* **Material supplied**:
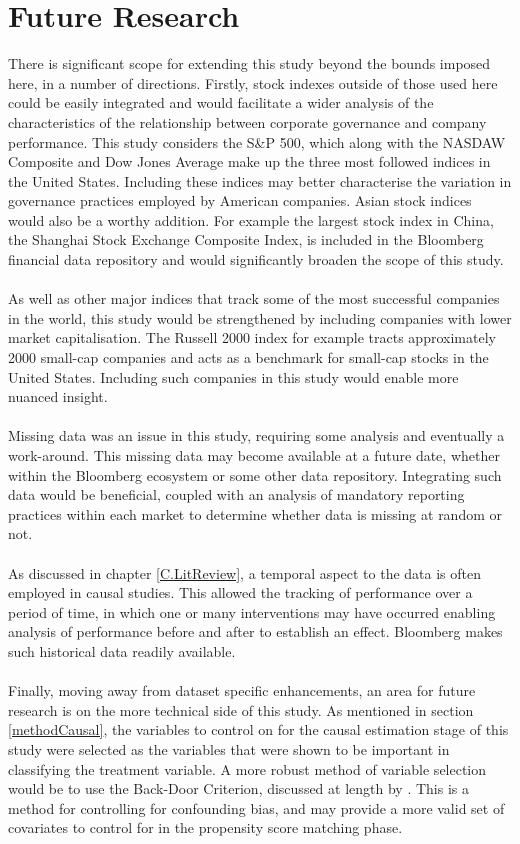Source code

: \section{Future Research}
{There is significant scope for extending this study beyond the bounds imposed here, in a number of directions. Firstly, stock indexes outside of those used here could be easily integrated and would facilitate a wider analysis of the characteristics of the relationship between corporate governance and company performance. This study considers the S\&P 500, which along with the NASDAW Composite and Dow Jones Average make up the three most followed indices in the United States. Including these indices may better characterise the variation in governance practices employed by American companies. Asian stock indices would also be a worthy addition. For example the largest stock index in China, the Shanghai Stock Exchange Composite Index, is included in the Bloomberg financial data repository and would significantly broaden the scope of this study.  \\\\
As well as other major indices that track some of the most successful companies in the world, this study would be strengthened by including companies with lower market capitalisation. The Russell 2000 index for example tracts approximately 2000 small-cap companies and acts as a benchmark for small-cap stocks in the United States. Including such companies in this study would enable more nuanced insight.   \\\\
Missing data was an issue in this study, requiring some analysis and eventually a work-around. This missing data may become available at a future date, whether within the Bloomberg ecosystem or some other data repository. Integrating such data would be beneficial, coupled with an analysis of mandatory reporting practices within each market to determine whether data is missing at random or not. \\\\
As discussed in chapter \ref{C.LitReview}, a temporal aspect to the data is often employed in causal studies. This allowed the tracking of performance over a period of time, in which one or many interventions may have occurred enabling analysis of performance before and after to establish an effect. Bloomberg makes such historical data readily available.\\\\
Finally, moving away from dataset specific enhancements, an area for future research is on the more technical side of this study. As mentioned in section \ref{methodCausal}, the variables to control on for the causal estimation stage of this study were selected as the variables that were shown to be important in classifying the treatment variable. A more robust method of variable selection would be to use the Back-Door Criterion, discussed at length by \cite{pearl2009causality}. This is a method for controlling for confounding bias, and may provide a more valid set of covariates to control for in the propensity score matching phase. }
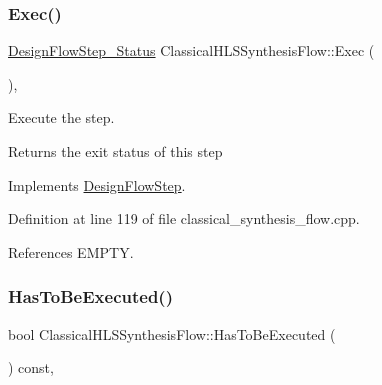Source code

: \mbox{\label{classClassicalHLSSynthesisFlow_a719619247564584bd858b259239cffcc}} 
\subsubsection{\texorpdfstring{Exec()}{Exec()}}
{\footnotesize\ttfamily \hyperlink{design__flow__step_8hpp_afb1f0d73069c26076b8d31dbc8ebecdf}{Design\+Flow\+Step\+\_\+\+Status} Classical\+H\+L\+S\+Synthesis\+Flow\+::\+Exec (\begin{DoxyParamCaption}{ }\end{DoxyParamCaption})\hspace{0.3cm}{\ttfamily [override]}, {\ttfamily [virtual]}}



Execute the step. 

\begin{DoxyReturn}{Returns}
the exit status of this step 
\end{DoxyReturn}


Implements \hyperlink{classDesignFlowStep_a77d7e38493016766098711ea24f60b89}{Design\+Flow\+Step}.



Definition at line 119 of file classical\+\_\+synthesis\+\_\+flow.\+cpp.



References E\+M\+P\+TY.

\mbox{\label{classClassicalHLSSynthesisFlow_aa0913cd5f8a697a6103d3047dc156886}} 
\subsubsection{\texorpdfstring{Has\+To\+Be\+Executed()}{HasToBeExecuted()}}
{\footnotesize\ttfamily bool Classical\+H\+L\+S\+Synthesis\+Flow\+::\+Has\+To\+Be\+Executed (\begin{DoxyParamCaption}{ }\end{DoxyParamCaption}) const\hspace{0.3cm}{\ttfamily [override]}, {\ttfamily [virtual]}}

* **Description of the task**:
Write out every record above exactly as it stands, but leave out the pictures.

* **Solution to this exercise**:
Source code

: \section{Future Research}
{There is significant scope for extending this study beyond the bounds imposed here, in a number of directions. Firstly, stock indexes outside of those used here could be easily integrated and would facilitate a wider analysis of the characteristics of the relationship between corporate governance and company performance. This study considers the S\&P 500, which along with the NASDAW Composite and Dow Jones Average make up the three most followed indices in the United States. Including these indices may better characterise the variation in governance practices employed by American companies. Asian stock indices would also be a worthy addition. For example the largest stock index in China, the Shanghai Stock Exchange Composite Index, is included in the Bloomberg financial data repository and would significantly broaden the scope of this study.  \\\\
As well as other major indices that track some of the most successful companies in the world, this study would be strengthened by including companies with lower market capitalisation. The Russell 2000 index for example tracts approximately 2000 small-cap companies and acts as a benchmark for small-cap stocks in the United States. Including such companies in this study would enable more nuanced insight.   \\\\
Missing data was an issue in this study, requiring some analysis and eventually a work-around. This missing data may become available at a future date, whether within the Bloomberg ecosystem or some other data repository. Integrating such data would be beneficial, coupled with an analysis of mandatory reporting practices within each market to determine whether data is missing at random or not. \\\\
As discussed in chapter \ref{C.LitReview}, a temporal aspect to the data is often employed in causal studies. This allowed the tracking of performance over a period of time, in which one or many interventions may have occurred enabling analysis of performance before and after to establish an effect. Bloomberg makes such historical data readily available.\\\\
Finally, moving away from dataset specific enhancements, an area for future research is on the more technical side of this study. As mentioned in section \ref{methodCausal}, the variables to control on for the causal estimation stage of this study were selected as the variables that were shown to be important in classifying the treatment variable. A more robust method of variable selection would be to use the Back-Door Criterion, discussed at length by \cite{pearl2009causality}. This is a method for controlling for confounding bias, and may provide a more valid set of covariates to control for in the propensity score matching phase. }
Source code

: \mbox{\label{classClassicalHLSSynthesisFlow_a719619247564584bd858b259239cffcc}} 
\subsubsection{\texorpdfstring{Exec()}{Exec()}}
{\footnotesize\ttfamily \hyperlink{design__flow__step_8hpp_afb1f0d73069c26076b8d31dbc8ebecdf}{Design\+Flow\+Step\+\_\+\+Status} Classical\+H\+L\+S\+Synthesis\+Flow\+::\+Exec (\begin{DoxyParamCaption}{ }\end{DoxyParamCaption})\hspace{0.3cm}{\ttfamily [override]}, {\ttfamily [virtual]}}



Execute the step. 

\begin{DoxyReturn}{Returns}
the exit status of this step 
\end{DoxyReturn}


Implements \hyperlink{classDesignFlowStep_a77d7e38493016766098711ea24f60b89}{Design\+Flow\+Step}.



Definition at line 119 of file classical\+\_\+synthesis\+\_\+flow.\+cpp.



References E\+M\+P\+TY.

\mbox{\label{classClassicalHLSSynthesisFlow_aa0913cd5f8a697a6103d3047dc156886}} 
\subsubsection{\texorpdfstring{Has\+To\+Be\+Executed()}{HasToBeExecuted()}}
{\footnotesize\ttfamily bool Classical\+H\+L\+S\+Synthesis\+Flow\+::\+Has\+To\+Be\+Executed (\begin{DoxyParamCaption}{ }\end{DoxyParamCaption}) const\hspace{0.3cm}{\ttfamily [override]}, {\ttfamily [virtual]}}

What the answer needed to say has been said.